Assume Z~Rayleigh(sigma). Since
Z=sqrt(X^2 + Y^2)
where X~N(0,sigma^2) and Y~N(0,sigma^2) independent random variables. So,
z= abs(sigma*randn(1)+1i*sigma*randn(1))
will generate a value from a Rayleigh distribution with parameter sigma.
I know it is quite late but may help someone else :)

Image Analyst
Image Analyst on 23 May 2016
You can use random() in the Statistics and Machine Learning Toolbox - it has lots of distributions in it. For Rayleigh it says:
The Rayleigh distribution is a special case of the Weibull distribution. If A and B are the parameters of the Weibull distribution, then the Rayleigh distribution with parameter b is equivalent to the Weibull distribution with parameters........
Since what John says is correct, maybe you can use a Weibull distribution???
If you don' thave that toolbox, see my attached Rayleigh demo.

John D'Errico
John D'Errico on 22 May 2016
Edited: John D'Errico on 22 May 2016
Um, you can't. A classic Rayleigh distribution has ONE parameter.

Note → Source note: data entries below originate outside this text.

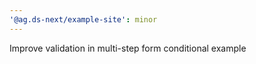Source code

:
 ```yaml
---
'@ag.ds-next/example-site': minor
---
```


Improve validation in multi-step form conditional example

Call it sigma.
https://en.wikipedia.org/wiki/Rayleigh_distribution
The mean is:
sqrt(pi/2)*sigma
The variance is:
(4-pi)/2*sigma^2
If you wish to match TWO parameters, the mean and variance, you won't in general be able to get both right, at least unless you are very lucky in your choice of the mean and variance.
If you choose some non-standard Rayleigh that has two parameters, depending on what they are, you may have a chance.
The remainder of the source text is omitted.